W.C. Liao, S.Y. Tsai, C.P. Kuo, L. Wang, C. Lo, H. Ting, M.J. Chiu

J Aging Res Clin Practice 2013;2(1):142-147

Objective: We investigated sleep state and the perception of sleep state in a group of community dwelling elders with sleep disturbance. Discrepancy between perceived and measured sleep and its relation to sleep quality and sleep structure were examined. Design: A cross-section correlation study. Setting: Sleep laboratory in a medical center. Participants: Thirty-two healthy older adults (mean age 63.0 years, 19 women and 13 men) with sleep disturbance (Pittsburgh Sleep Quality Index score ≥ 5). Measurements: Participants were scheduled to sleep three consecutive nights to receive overnight polysomnography (PSG) and completed the Morning Questionnaire the next morning. Results: PSG showed 379.5 minutes of total sleep time (TST) with nocturnal awakenings of 48 minutes, and a sleep efficiency of 85.7%. Participants perceived 344.4 minutes of TST with awakenings of 29.6 minutes and a sleep efficiency of 80.4%. Significant differences (t=2.07-2.85, p< .05) existed between perceived and measured sleep.
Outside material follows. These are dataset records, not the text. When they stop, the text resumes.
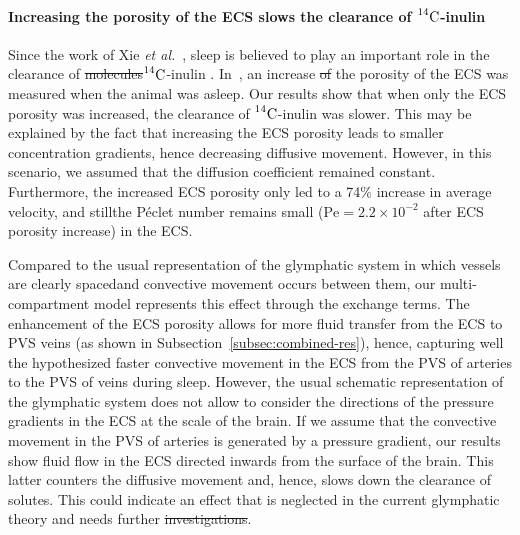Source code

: \documentclass[a4paper,11pt]{article} %
\newcommand{\etal}{\emph{et al.}\;}
\newcommand{\1}{^{(1)}}
\newcommand{\2}{^{(2)}}
\newcommand{\Cinulin}{$\prescript{14}{}{\text{C}}$-inulin }
\providecommand{\DIFaddtex}[1]{{\protect\color{blue}\uwave{#1}}} %
\providecommand{\DIFdeltex}[1]{{\protect\color{red}\sout{#1}}}                      %
\providecommand{\DIFaddbegin}{} %
\providecommand{\DIFaddend}{} %
\providecommand{\DIFdelbegin}{} %
\providecommand{\DIFdelend}{} %
\providecommand{\DIFadd}[1]{\texorpdfstring{\DIFaddtex{#1}}{#1}} %
\providecommand{\DIFdel}[1]{\texorpdfstring{\DIFdeltex{#1}}{}} %
\newcommand{\DIFscaledelfig}{0.5}
\newlength{\DIFdelgraphicswidth} %
\newlength{\DIFdelgraphicsheight} %
\newcommand{\DIFaddincludegraphics}[2][]{{\color{blue}\fbox{\DIFOincludegraphics[#1]{#2}}}} %
\newcommand{\DIFdelincludegraphics}[2][]{%
\sbox{\DIFdelgraphicsbox}{\DIFOincludegraphics[#1]{#2}}%
\settoboxwidth{\DIFdelgraphicswidth}{\DIFdelgraphicsbox} %
\settoboxtotalheight{\DIFdelgraphicsheight}{\DIFdelgraphicsbox} %
\scalebox{\DIFscaledelfig}{%
\parbox[b]{\DIFdelgraphicswidth}{\usebox{\DIFdelgraphicsbox}\\[-\baselineskip] \rule{\DIFdelgraphicswidth}{0em}}\llap{\resizebox{\DIFdelgraphicswidth}{\DIFdelgraphicsheight}{%
\setlength{\unitlength}{\DIFdelgraphicswidth}%
\begin{picture}(1,1)%
\thicklines\linethickness{2pt} %
{\color[rgb]{1,0,0}\put(0,0){\framebox(1,1){}}}%
{\color[rgb]{1,0,0}\put(0,0){\line( 1,1){1}}}%
{\color[rgb]{1,0,0}\put(0,1){\line(1,-1){1}}}%
\end{picture}%
}\hspace*{3pt}}} %
} %
\DeclareRobustCommand{\DIFaddbegin}{\DIFOaddbegin \let\includegraphics\DIFaddincludegraphics} %
\DeclareRobustCommand{\DIFaddend}{\DIFOaddend \let\includegraphics\DIFOincludegraphics} %
\DeclareRobustCommand{\DIFdelbegin}{\DIFOdelbegin \let\includegraphics\DIFdelincludegraphics} %
\DeclareRobustCommand{\DIFdelend}{\DIFOaddend \let\includegraphics\DIFOincludegraphics} %
\begin{document}
\paragraph{Increasing the porosity of the ECS slows the clearance of \Cinulin}

Since the work of Xie \etal~\cite{Xie_2013_sleep}, sleep is believed to play an important role in the clearance of \DIFdelbegin \DIFdel{molecules}\DIFdelend \DIFaddbegin \Cinulin\DIFaddend . In~\cite{Xie_2013_sleep}, an increase \DIFdelbegin \DIFdel{of }\DIFdelend \DIFaddbegin \DIFadd{in }\DIFaddend the porosity of the ECS was measured when the animal was asleep. 
Our results show that when only the ECS porosity was increased, the clearance of \Cinulin was slower. This may be explained by the fact that increasing the ECS porosity leads to smaller concentration gradients, hence decreasing diffusive movement. However, in this scenario, we assumed that the diffusion coefficient remained constant. 
Furthermore, the increased ECS porosity only led to a 74\% increase in average velocity, and still\DIFaddbegin \DIFadd{, }\DIFaddend the P\'eclet number remains small ($\text{Pe} = 2.2 \times 10^{-2}$ after ECS porosity increase) in the ECS.



Compared to the usual representation of the glymphatic system in which vessels are clearly spaced\DIFaddbegin \DIFadd{, }\DIFaddend and convective movement occurs between them, our multi-compartment model represents this effect through the exchange terms. 
The enhancement of the ECS porosity allows for more fluid transfer from the ECS to PVS veins (as shown in Subsection~\ref{subsec:combined-res}), hence, capturing well the hypothesized faster convective movement in the ECS from the PVS of arteries to the PVS of veins during sleep. However, the usual schematic representation of the glymphatic system does not allow \DIFaddbegin \DIFadd{us }\DIFaddend to consider the directions of the pressure gradients in the ECS at the scale of the brain. If we assume that the convective movement in the PVS of arteries is generated by a pressure gradient, our results show fluid flow in the ECS directed inwards from the surface of the brain. This latter counters the diffusive movement and, hence, slows down the clearance of solutes. This could indicate an effect that is neglected in the current glymphatic theory and needs further \DIFdelbegin \DIFdel{investigations}\DIFdelend \DIFaddbegin \DIFadd{investigation}\DIFaddend . 
\end{document}
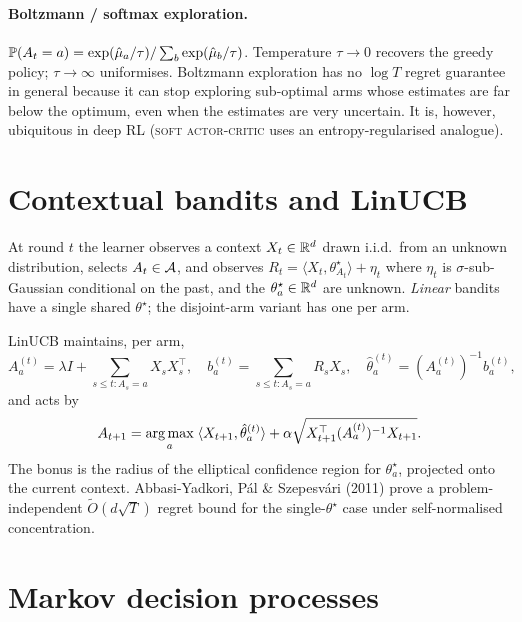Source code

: \documentclass[11pt,oneside]{scrbook}
\begin{document}
\paragraph{Boltzmann / softmax exploration.}
$\Prb(A_t=a) = \exp(\hat\mu_a/\tau) / \sum_b \exp(\hat\mu_b/\tau)$. Temperature
$\tau\to 0$ recovers the greedy policy; $\tau\to\infty$ uniformises. Boltzmann
exploration has no $\log T$ regret guarantee in general because it can stop
exploring sub-optimal arms whose estimates are far below the optimum, even when
the estimates are very uncertain. It is, however, ubiquitous in deep RL
(\textsc{soft actor-critic} uses an entropy-regularised analogue).

\section{Contextual bandits and LinUCB}

\begin{definition}
At round $t$ the learner observes a context $X_t\in\Real^d$ drawn i.i.d.\ from
an unknown distribution, selects $A_t\in\Actions$, and observes
$R_t = \langle X_t, \theta^\star_{A_t}\rangle + \eta_t$ where
$\eta_t$ is $\sigma$-sub-Gaussian conditional on the past, and the
$\theta^\star_a\in\Real^d$ are unknown. \emph{Linear} bandits have a single
shared $\theta^\star$; the disjoint-arm variant has one per arm.
\end{definition}

LinUCB maintains, per arm,
\[
A_a^{(t)} = \lambda I + \sum_{s\le t : A_s = a} X_s X_s^\top,
\quad
b_a^{(t)} = \sum_{s\le t : A_s = a} R_s X_s,
\quad
\hat\theta_a^{(t)} = (A_a^{(t)})^{-1} b_a^{(t)},
\]
and acts by
\begin{equation}
A_{t+1} = \argmax_a \;\langle X_{t+1}, \hat\theta_a^{(t)}\rangle
         + \alpha\sqrt{X_{t+1}^\top (A_a^{(t)})^{-1} X_{t+1}}.
\label{eq:linucb}
\end{equation}
The bonus is the radius of the elliptical confidence region for $\theta^\star_a$,
projected onto the current context. Abbasi-Yadkori, Pál \& Szepesvári (2011)
prove a problem-independent $\tilde O(d\sqrt{T})$ regret bound for the
single-$\theta^\star$ case under self-normalised concentration.

\section{Markov decision processes}
\end{document}
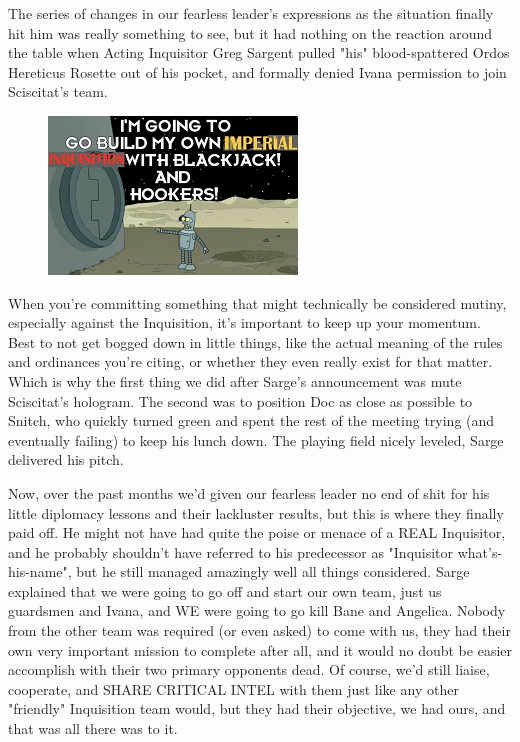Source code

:The series of changes in our fearless leader's expressions as the situation finally hit him was really something to see, but it had nothing on the reaction around the table when Acting Inquisitor Greg Sargent pulled "his" blood-spattered Ordos Hereticus Rosette out of his pocket, and formally denied Ivana permission to join Sciscitat's team.

\begin{figure}
	\begin{center}
		\includegraphics[width=\figwidth]{pics/19/16.png}
	\end{center}
\end{figure}
When you're committing something that might technically be considered mutiny, especially against the Inquisition, it's important to keep up your momentum. 
Best to not get bogged down in little things, like the actual meaning of the rules and ordinances you're citing, or whether they even really exist for that matter. 
Which is why the first thing we did after Sarge's announcement was mute Sciscitat's hologram. 
The second was to position Doc as close as possible to Snitch, who quickly turned green and spent the rest of the meeting trying (and eventually failing) to keep his lunch down. 
The playing field nicely leveled, Sarge delivered his pitch.

Now, over the past months we'd given our fearless leader no end of shit for his little diplomacy lessons and their lackluster results, but this is where they finally paid off. 
He might not have had quite the poise or menace of a REAL Inquisitor, and he probably shouldn't have referred to his predecessor as "Inquisitor what's-his-name", but he still managed amazingly well all things considered. 
Sarge explained that we were going to go off and start our own team, just us guardsmen and Ivana, and WE were going to go kill Bane and Angelica. 
Nobody from the other team was required (or even asked) to come with us, they had their own very important mission to complete after all, and it would no doubt be easier accomplish with their two primary opponents dead. 
Of course, we'd still liaise, cooperate, and SHARE CRITICAL INTEL with them just like any other "friendly" Inquisition team would, but they had their objective, we had ours, and that was all there was to it.

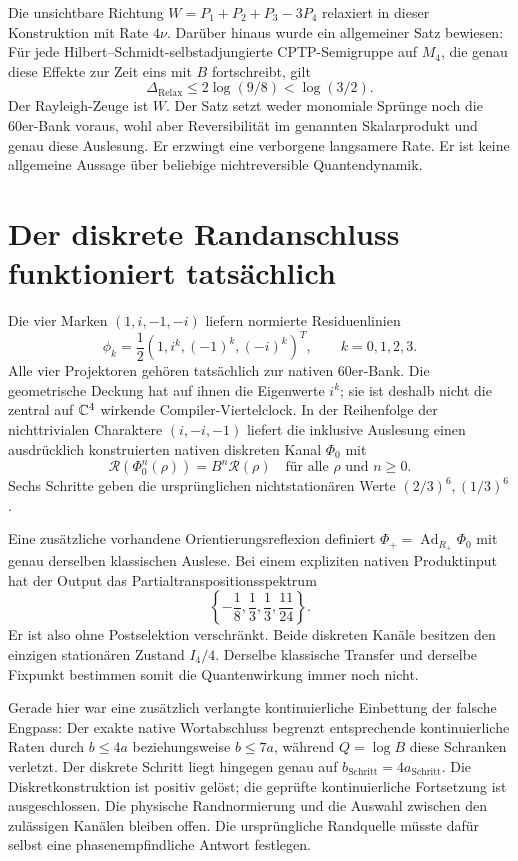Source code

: Die unsichtbare Richtung $W=P_1+P_2+P_3-3P_4$ relaxiert in dieser Konstruktion mit Rate $4\nu$. Darüber hinaus wurde ein allgemeiner Satz bewiesen: Für jede Hilbert--Schmidt-selbstadjungierte CPTP-Semigruppe auf $M_4$, die genau diese Effekte zur Zeit eins mit $B$ fortschreibt, gilt
\[
 \Delta_{\mathrm{Relax}}\le2\log(9/8)<\log(3/2).
\]
Der Rayleigh-Zeuge ist $W$. Der Satz setzt weder monomiale Sprünge noch die 60er-Bank voraus, wohl aber Reversibilität im genannten Skalarprodukt und genau diese Auslesung. Er erzwingt eine verborgene langsamere Rate. Er ist keine allgemeine Aussage über beliebige nichtreversible Quantendynamik. 

\section{Der diskrete Randanschluss funktioniert tatsächlich}
Die vier Marken $(1,i,-1,-i)$ liefern normierte Residuenlinien
\[
 \phi_k=\frac12(1,i^k,(-1)^k,(-i)^k)^T,\qquad k=0,1,2,3.
\]
Alle vier Projektoren gehören tatsächlich zur nativen 60er-Bank. Die geometrische Deckung hat auf ihnen die Eigenwerte $i^k$; sie ist deshalb nicht die zentral auf $\C^4$ wirkende Compiler-Viertelclock. In der Reihenfolge der nichttrivialen Charaktere $(i,-i,-1)$ liefert die inklusive Auslesung einen ausdrücklich konstruierten nativen diskreten Kanal $\Phi_0$ mit
\[
 \mathcal R(\Phi_0^n(\rho))=B^n\mathcal R(\rho)
 \quad\text{für alle }\rho\text{ und }n\ge0.
\]
Sechs Schritte geben die ursprünglichen nichtstationären Werte $(2/3)^6,(1/3)^6$. 

Eine zusätzliche vorhandene Orientierungsreflexion definiert $\Phi_+=\operatorname{Ad}_{R_+}\Phi_0$ mit genau derselben klassischen Auslese. Bei einem expliziten nativen Produktinput hat der Output das Partialtranspositionsspektrum
\[
 \left\{-\frac18,\frac13,\frac13,\frac{11}{24}\right\}.
\]
Er ist also ohne Postselektion verschränkt. Beide diskreten Kanäle besitzen den einzigen stationären Zustand $I_4/4$. Derselbe klassische Transfer und derselbe Fixpunkt bestimmen somit die Quantenwirkung immer noch nicht. 

Gerade hier war eine zusätzlich verlangte kontinuierliche Einbettung der falsche Engpass: Der exakte native Wortabschluss begrenzt entsprechende kontinuierliche Raten durch $b\le4a$ beziehungsweise $b\le7a$, während $Q=\log B$ diese Schranken verletzt. Der diskrete Schritt liegt hingegen genau auf $b_{\mathrm{Schritt}}=4a_{\mathrm{Schritt}}$. Die Diskretkonstruktion ist positiv gelöst; die geprüfte kontinuierliche Fortsetzung ist ausgeschlossen. Die physische Randnormierung und die Auswahl zwischen den zulässigen Kanälen bleiben offen. Die ursprüngliche Randquelle müsste dafür selbst eine phasenempfindliche Antwort festlegen.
About one-third (31.3%) markedly underestimated (> 60 min) their TST. Discrepancy between the perceived and measured TST was negatively correlated with the duration of stage 1 sleep and sleep quality, which indicated that participants with poor sleep quality and longer stage 1 sleep perceived a shorter than actual TST. Conclusions: Older adults with sleep complaints have poor objective sleep. Both sleep structure and cognitive components affect the perception of sleep state.